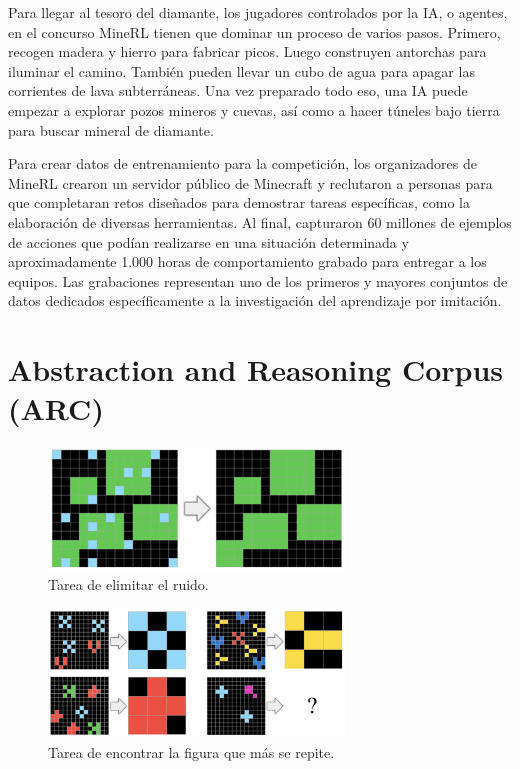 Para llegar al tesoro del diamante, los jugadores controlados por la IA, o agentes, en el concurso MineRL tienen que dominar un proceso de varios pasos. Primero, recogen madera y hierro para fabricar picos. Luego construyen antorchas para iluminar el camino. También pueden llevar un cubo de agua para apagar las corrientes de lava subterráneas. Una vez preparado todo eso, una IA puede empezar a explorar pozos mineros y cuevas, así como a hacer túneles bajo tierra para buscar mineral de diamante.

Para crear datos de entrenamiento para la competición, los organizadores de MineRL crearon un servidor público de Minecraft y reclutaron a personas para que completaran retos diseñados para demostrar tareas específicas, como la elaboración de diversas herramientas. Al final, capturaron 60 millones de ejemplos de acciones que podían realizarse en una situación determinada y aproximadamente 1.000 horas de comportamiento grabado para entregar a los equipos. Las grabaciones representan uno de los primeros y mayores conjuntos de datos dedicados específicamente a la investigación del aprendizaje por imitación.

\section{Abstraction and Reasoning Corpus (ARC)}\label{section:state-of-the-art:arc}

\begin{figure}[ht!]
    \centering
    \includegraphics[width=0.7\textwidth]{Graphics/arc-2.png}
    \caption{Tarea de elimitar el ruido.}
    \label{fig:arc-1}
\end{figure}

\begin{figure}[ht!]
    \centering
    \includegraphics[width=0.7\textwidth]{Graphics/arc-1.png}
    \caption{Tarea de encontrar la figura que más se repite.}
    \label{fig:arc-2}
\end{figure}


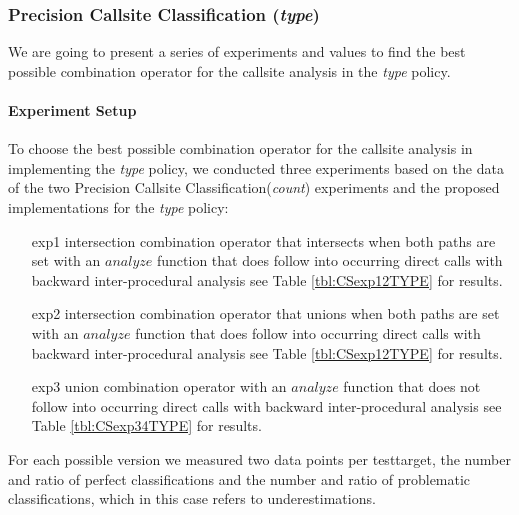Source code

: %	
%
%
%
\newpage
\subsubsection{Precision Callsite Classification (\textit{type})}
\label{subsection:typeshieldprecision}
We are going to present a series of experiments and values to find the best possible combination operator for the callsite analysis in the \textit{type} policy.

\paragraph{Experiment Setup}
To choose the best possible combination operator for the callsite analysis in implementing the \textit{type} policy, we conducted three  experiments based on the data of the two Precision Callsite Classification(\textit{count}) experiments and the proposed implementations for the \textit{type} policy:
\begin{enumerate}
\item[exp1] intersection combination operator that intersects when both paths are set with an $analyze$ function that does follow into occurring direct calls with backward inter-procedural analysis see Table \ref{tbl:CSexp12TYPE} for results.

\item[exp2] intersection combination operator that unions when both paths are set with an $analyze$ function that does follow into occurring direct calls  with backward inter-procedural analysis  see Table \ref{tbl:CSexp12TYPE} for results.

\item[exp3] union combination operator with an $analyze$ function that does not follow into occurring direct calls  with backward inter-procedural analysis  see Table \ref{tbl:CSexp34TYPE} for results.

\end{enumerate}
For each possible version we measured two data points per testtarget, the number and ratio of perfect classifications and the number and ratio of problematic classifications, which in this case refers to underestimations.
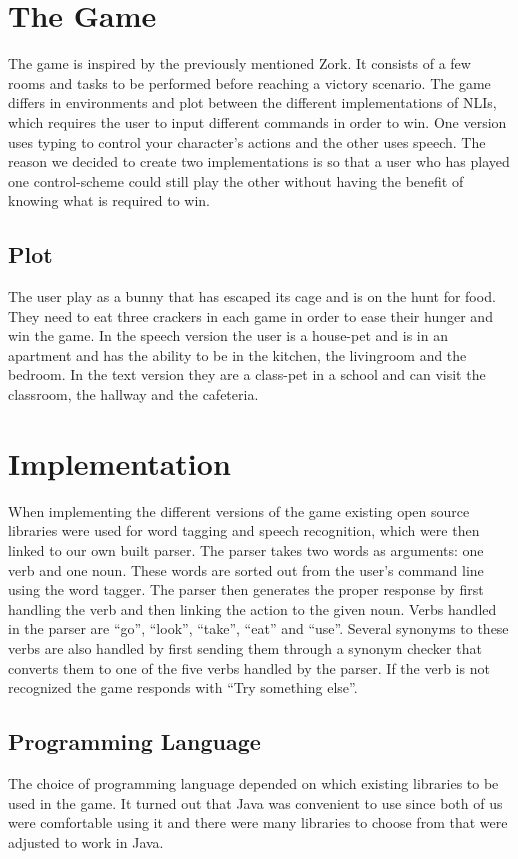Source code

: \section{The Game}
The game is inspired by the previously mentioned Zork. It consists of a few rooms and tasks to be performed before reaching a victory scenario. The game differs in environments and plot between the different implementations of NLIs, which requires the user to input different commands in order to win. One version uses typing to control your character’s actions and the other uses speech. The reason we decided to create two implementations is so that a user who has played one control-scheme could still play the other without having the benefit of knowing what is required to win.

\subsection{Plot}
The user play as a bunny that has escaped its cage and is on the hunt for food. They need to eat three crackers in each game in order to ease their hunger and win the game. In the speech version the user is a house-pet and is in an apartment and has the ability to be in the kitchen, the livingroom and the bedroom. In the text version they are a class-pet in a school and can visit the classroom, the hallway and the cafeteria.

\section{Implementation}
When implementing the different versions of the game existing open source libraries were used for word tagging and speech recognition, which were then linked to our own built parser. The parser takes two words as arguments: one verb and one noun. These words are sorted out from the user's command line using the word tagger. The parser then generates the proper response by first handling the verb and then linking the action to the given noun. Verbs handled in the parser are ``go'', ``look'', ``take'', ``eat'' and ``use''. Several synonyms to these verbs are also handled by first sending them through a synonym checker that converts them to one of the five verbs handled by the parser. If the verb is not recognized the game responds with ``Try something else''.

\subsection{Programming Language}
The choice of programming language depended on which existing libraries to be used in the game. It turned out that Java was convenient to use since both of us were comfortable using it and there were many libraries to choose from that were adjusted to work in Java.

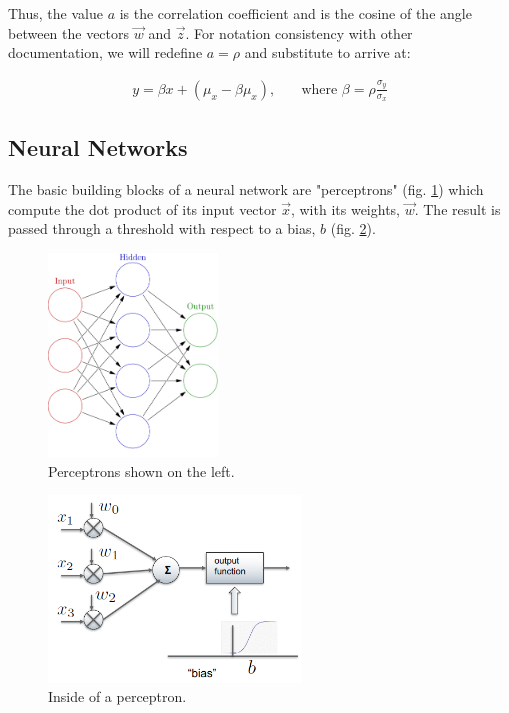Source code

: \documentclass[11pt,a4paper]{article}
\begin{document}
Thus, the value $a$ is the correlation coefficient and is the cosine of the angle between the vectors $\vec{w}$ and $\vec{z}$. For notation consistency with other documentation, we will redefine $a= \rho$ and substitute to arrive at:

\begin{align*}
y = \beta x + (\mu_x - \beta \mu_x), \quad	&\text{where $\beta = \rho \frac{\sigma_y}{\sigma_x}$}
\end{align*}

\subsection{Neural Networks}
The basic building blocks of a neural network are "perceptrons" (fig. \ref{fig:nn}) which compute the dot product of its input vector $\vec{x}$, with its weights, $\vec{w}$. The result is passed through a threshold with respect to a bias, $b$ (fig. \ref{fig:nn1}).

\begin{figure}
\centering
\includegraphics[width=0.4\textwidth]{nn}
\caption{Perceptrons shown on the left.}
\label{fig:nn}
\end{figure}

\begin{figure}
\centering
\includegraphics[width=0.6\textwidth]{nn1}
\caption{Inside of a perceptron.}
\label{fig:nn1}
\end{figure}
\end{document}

● **Exercise**:
In the lines above, spot each one that contains the word "results" and copy it.

● **Solution for this exercise**:
\item[exp1] intersection combination operator that intersects when both paths are set with an $analyze$ function that does follow into occurring direct calls with backward inter-procedural analysis see Table \ref{tbl:CSexp12TYPE} for results.
\item[exp2] intersection combination operator that unions when both paths are set with an $analyze$ function that does follow into occurring direct calls  with backward inter-procedural analysis  see Table \ref{tbl:CSexp12TYPE} for results.
\item[exp3] union combination operator with an $analyze$ function that does not follow into occurring direct calls  with backward inter-procedural analysis  see Table \ref{tbl:CSexp34TYPE} for results.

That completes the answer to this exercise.